Monday, September 7, 2009

G20 and Global Economy

07 September, 2009

G20 and Global Economy

The world, it seems, has averted a new Great Depression, and financial leaders of the world’s 20 biggest economies have met to pass out some medals — to themselves.

Finance ministers and central bankers from the US, Europe, China and other global power centres emerged on Saturday from a two-day huddle in London to claim much of the credit for protecting capitalism as we know it.

The moneymen from the so-called Group of 20 congratulated themselves for their “unprecedented, decisive and concerted policy action (that) has helped to arrest the decline and boost global demand.” Immodest as that may sound, the ministers and government bankers are right.

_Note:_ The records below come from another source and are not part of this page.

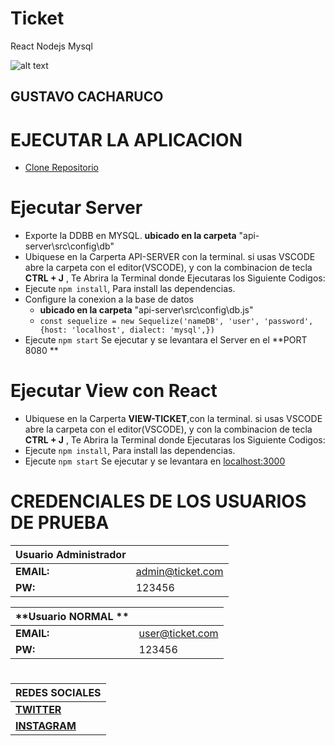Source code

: # Ticket
React Nodejs Mysql 

![alt text](https://avatars1.githubusercontent.com/u/22778784?s=60&v=4 "GUSTAVO CACHARUCO")

## GUSTAVO CACHARUCO
# EJECUTAR LA APLICACION
* [Clone Repositorio](https://github.com/Gztabo21/ticket.git)
# Ejecutar Server

* Exporte la DDBB en MYSQL. **ubicado en la carpeta** "api-server\src\config\db"
* Ubiquese en la Carperta API-SERVER con la terminal. si usas VSCODE abre la carpeta con el editor(VSCODE), 
  y con la combinacion de tecla **CTRL + J** , Te Abrira la Terminal donde Ejecutaras los Siguiente Codigos:
* Ejecute `npm install`, Para install las dependencias.
* Configure la conexion a la base de datos  
  * **ubicado en la carpeta** "api-server\src\config\db.js"
  * ```const sequelize = new Sequelize('nameDB', 'user', 'password', {host: 'localhost', dialect: 'mysql',})```
* Ejecute `npm start`
Se ejecutar  y se levantara el Server en el **PORT 8080 **

# Ejecutar View con React

* Ubiquese en la Carperta **VIEW-TICKET**,con la terminal. si usas VSCODE abre la carpeta con el editor(VSCODE), 
  y con la combinacion de tecla **CTRL + J** , Te Abrira la Terminal donde Ejecutaras los Siguiente Codigos: 
* Ejecute `npm install`, Para install las dependencias.
* Ejecute `npm start`
Se ejecutar  y se levantara en  [localhost:3000](http://localhost:3000/)

# CREDENCIALES DE LOS USUARIOS DE PRUEBA
**Usuario Administrador**|  |
--------------------|-------|
  **EMAIL:**| admin@ticket.com|
  **PW:** | 123456|
  
**Usuario NORMAL **|  |
--------------------|-------|
  **EMAIL:**| user@ticket.com|
  **PW:** | 123456|  

# 
REDES SOCIALES| 
------------ | 
**[TWITTER](https://twitter.com/Gz_cacharuco)**|
**[INSTAGRAM](https://www.instagram.com/gustavocacharuco/)** |

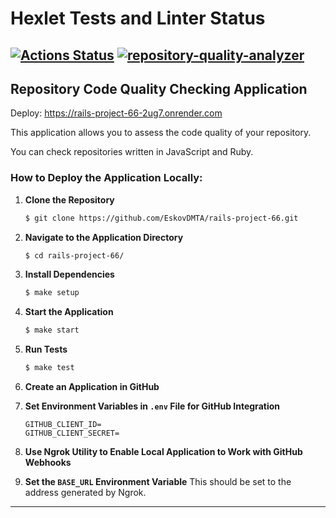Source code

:# Hexlet Tests and Linter Status
[![Actions Status](https://github.com/EskovDMTA/rails-project-66/actions/workflows/hexlet-check.yml/badge.svg)](https://github.com/EskovDMTA/rails-project-66/actions)
[![repository-quality-analyzer](https://github.com/EskovDMTA/rails-project-66/actions/workflows/custom-build.yml/badge.svg)](https://github.com/EskovDMTA/rails-project-66/actions/workflows/custom-build.yml)
---

## Repository Code Quality Checking Application

Deploy: https://rails-project-66-2ug7.onrender.com

This application allows you to assess the code quality of your repository.

You can check repositories written in JavaScript and Ruby.

### How to Deploy the Application Locally:

1. **Clone the Repository**

    ```bash
    $ git clone https://github.com/EskovDMTA/rails-project-66.git
    ```

2. **Navigate to the Application Directory**

    ```bash
    $ cd rails-project-66/
    ```

3. **Install Dependencies**

    ```bash
    $ make setup
    ```

4. **Start the Application**

    ```bash
    $ make start
    ```

5. **Run Tests**

    ```bash
    $ make test
    ```

6. **Create an Application in GitHub**

7. **Set Environment Variables in `.env` File for GitHub Integration**

    ```dotenv
    GITHUB_CLIENT_ID=
    GITHUB_CLIENT_SECRET=
    ```
8. **Use Ngrok Utility to Enable Local Application to Work with GitHub Webhooks**
9. **Set the `BASE_URL` Environment Variable** This should be set to the address generated by Ngrok.
---

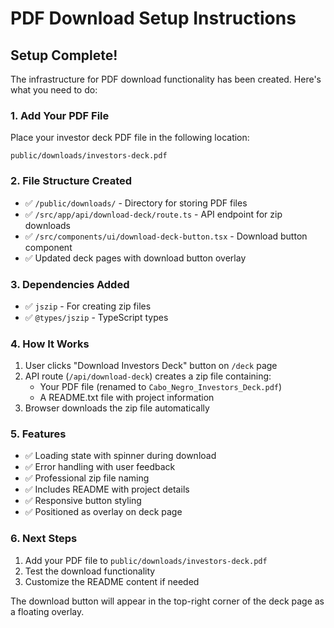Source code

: # PDF Download Setup Instructions

## Setup Complete!

The infrastructure for PDF download functionality has been created. Here's what you need to do:

### 1. Add Your PDF File

Place your investor deck PDF file in the following location:

```
public/downloads/investors-deck.pdf
```

### 2. File Structure Created

- ✅ `/public/downloads/` - Directory for storing PDF files
- ✅ `/src/app/api/download-deck/route.ts` - API endpoint for zip downloads
- ✅ `/src/components/ui/download-deck-button.tsx` - Download button component
- ✅ Updated deck pages with download button overlay

### 3. Dependencies Added

- ✅ `jszip` - For creating zip files
- ✅ `@types/jszip` - TypeScript types

### 4. How It Works

1. User clicks "Download Investors Deck" button on `/deck` page
2. API route (`/api/download-deck`) creates a zip file containing:
   - Your PDF file (renamed to `Cabo_Negro_Investors_Deck.pdf`)
   - A README.txt file with project information
3. Browser downloads the zip file automatically

### 5. Features

- ✅ Loading state with spinner during download
- ✅ Error handling with user feedback
- ✅ Professional zip file naming
- ✅ Includes README with project details
- ✅ Responsive button styling
- ✅ Positioned as overlay on deck page

### 6. Next Steps

1. Add your PDF file to `public/downloads/investors-deck.pdf`
2. Test the download functionality
3. Customize the README content if needed

The download button will appear in the top-right corner of the deck page as a floating overlay.
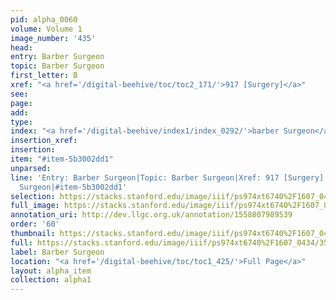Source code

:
```yaml
---
pid: alpha_0060
volume: Volume 1
image_number: '435'
head: 
entry: Barber Surgeon
topic: Barber Surgeon
first_letter: B
xref: "<a href='/digital-beehive/toc/toc2_171/'>917 [Surgery]</a>"
see: 
page: 
add: 
type: 
index: "<a href='/digital-beehive/index1/index_0292/'>barber Surgeon</a>"
insertion_xref: 
insertion: 
item: "#item-5b3002dd1"
unparsed: 
line: 'Entry: Barber Surgeon|Topic: Barber Surgeon|Xref: 917 [Surgery]|Index: barber
  Surgeon|#item-5b3002dd1'
selection: https://stacks.stanford.edu/image/iiif/ps974xt6740%2F1607_0434/350,2291,3066,364/full/0/default.jpg
full_image: https://stacks.stanford.edu/image/iiif/ps974xt6740%2F1607_0434/full/full/0/default.jpg
annotation_uri: http://dev.llgc.org.uk/annotation/1558807989539
order: '60'
thumbnail: https://stacks.stanford.edu/image/iiif/ps974xt6740%2F1607_0434/350,2291,600,180/250,/0/default.jpg
full: https://stacks.stanford.edu/image/iiif/ps974xt6740%2F1607_0434/350,2291,3066,364/full/0/default.jpg
label: Barber Surgeon
location: "<a href='/digital-beehive/toc/toc1_425/'>Full Page</a>"
layout: alpha_item
collection: alpha1
---
```

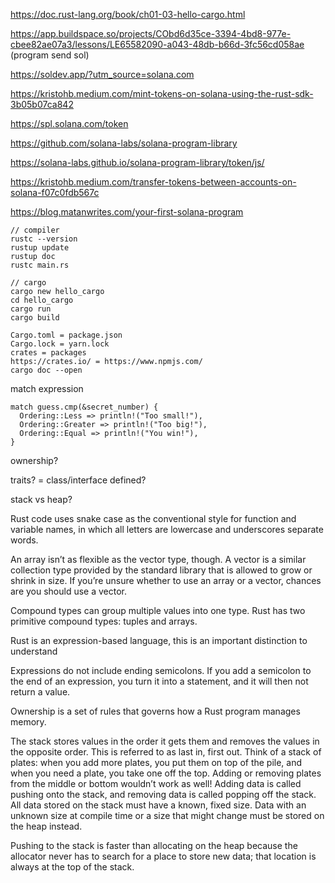 https://doc.rust-lang.org/book/ch01-03-hello-cargo.html

https://app.buildspace.so/projects/CObd6d35ce-3394-4bd8-977e-cbee82ae07a3/lessons/LE65582090-a043-48db-b66d-3fc56cd058ae (program send sol)

https://soldev.app/?utm_source=solana.com

https://kristohb.medium.com/mint-tokens-on-solana-using-the-rust-sdk-3b05b07ca842

https://spl.solana.com/token

https://github.com/solana-labs/solana-program-library

https://solana-labs.github.io/solana-program-library/token/js/

https://kristohb.medium.com/transfer-tokens-between-accounts-on-solana-f07c0fdb567c

https://blog.matanwrites.com/your-first-solana-program

```
// compiler
rustc --version
rustup update
rustup doc
rustc main.rs
```

```
// cargo
cargo new hello_cargo
cd hello_cargo
cargo run
cargo build
```

```
Cargo.toml = package.json
Cargo.lock = yarn.lock
crates = packages
https://crates.io/ = https://www.npmjs.com/
cargo doc --open
```

match expression

```
match guess.cmp(&secret_number) {
  Ordering::Less => println!("Too small!"),
  Ordering::Greater => println!("Too big!"),
  Ordering::Equal => println!("You win!"),
}
```

ownership?

traits? = class/interface defined?

stack vs heap?

Rust code uses snake case as the conventional style for function and variable names, in which all letters are lowercase and underscores separate words.

An array isn’t as flexible as the vector type, though. A vector is a similar collection type provided by the standard library that is allowed to grow or shrink in size. If you’re unsure whether to use an array or a vector, chances are you should use a vector.

Compound types can group multiple values into one type. Rust has two primitive compound types: tuples and arrays.

Rust is an expression-based language, this is an important distinction to understand

Expressions do not include ending semicolons. If you add a semicolon to the end of an expression, you turn it into a statement, and it will then not return a value.

Ownership is a set of rules that governs how a Rust program manages memory.

The stack stores values in the order it gets them and removes the values in the opposite order. This is referred to as last in, first out. Think of a stack of plates: when you add more plates, you put them on top of the pile, and when you need a plate, you take one off the top. Adding or removing plates from the middle or bottom wouldn’t work as well! Adding data is called pushing onto the stack, and removing data is called popping off the stack. All data stored on the stack must have a known, fixed size. Data with an unknown size at compile time or a size that might change must be stored on the heap instead.

Pushing to the stack is faster than allocating on the heap because the allocator never has to search for a place to store new data; that location is always at the top of the stack.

They deserve our gratitude for learning from the financial catastrophe of the 1930s and coordinating the flood of public spending that is now reviving illiquid markets worldwide. Their orchestrated response to the crisis was a tour de force of near global government.

But the mutual back-slapping in London was brief. In their final communiqués, the G20 financial chiefs laid out a daunting to-do list of the steps they deem necessary to ensure a long-term recovery. They fretted about the prospects for growth and jobs, particularly in poor countries, and agreed that banks must add to their capital cushions as a bulwark against future financial emergencies.


The delegates also took initial steps toward strengthening oversight of the financial services industry, a cauldron for the raw greed and soft-touch regulation that so sickened the world economy. Indeed, most of the hype leading up to the weekend summit concerned bankers’ compensation — specifically, an outcry for limits on the benefits and salaries that senior bankers should be allowed to earn.

Predictably, the volume on such cries was loudest in European countries such as France and Germany, where egalitarian instincts run deeper than in most English-speaking nations. The US, for example, has elevated its reverence for the ‘self-correcting market’ into a national fetish. But as shaky US banks helped themselves to public funds only to award fat bonuses to their senior executives, rednecks and Ivy-leaguers alike began yelling for a crackdown on plutocrats.

On this front, the G20 ministers offered mostly strong words. They called for greater transparency on how banks decide what to pay their executives and demanded global standards on executive salaries and bonuses, including a “clawback” of payments if a bank’s profits tumble.


But they tasked an afilliated body — a panel of international regulators called the Financial Stability Board — with putting the teeth into these recommendations.

The Board is to report back later this month, when the G20’s political leaders meet at a summit in Pittsburgh in the US state of Pennsylvania.

Pittsburgh, once the centre of the American steel industry, is a pleasant town with a history of rapacious capitalism and class warfare. In other words, an apt arena for the next stage of global economic reform.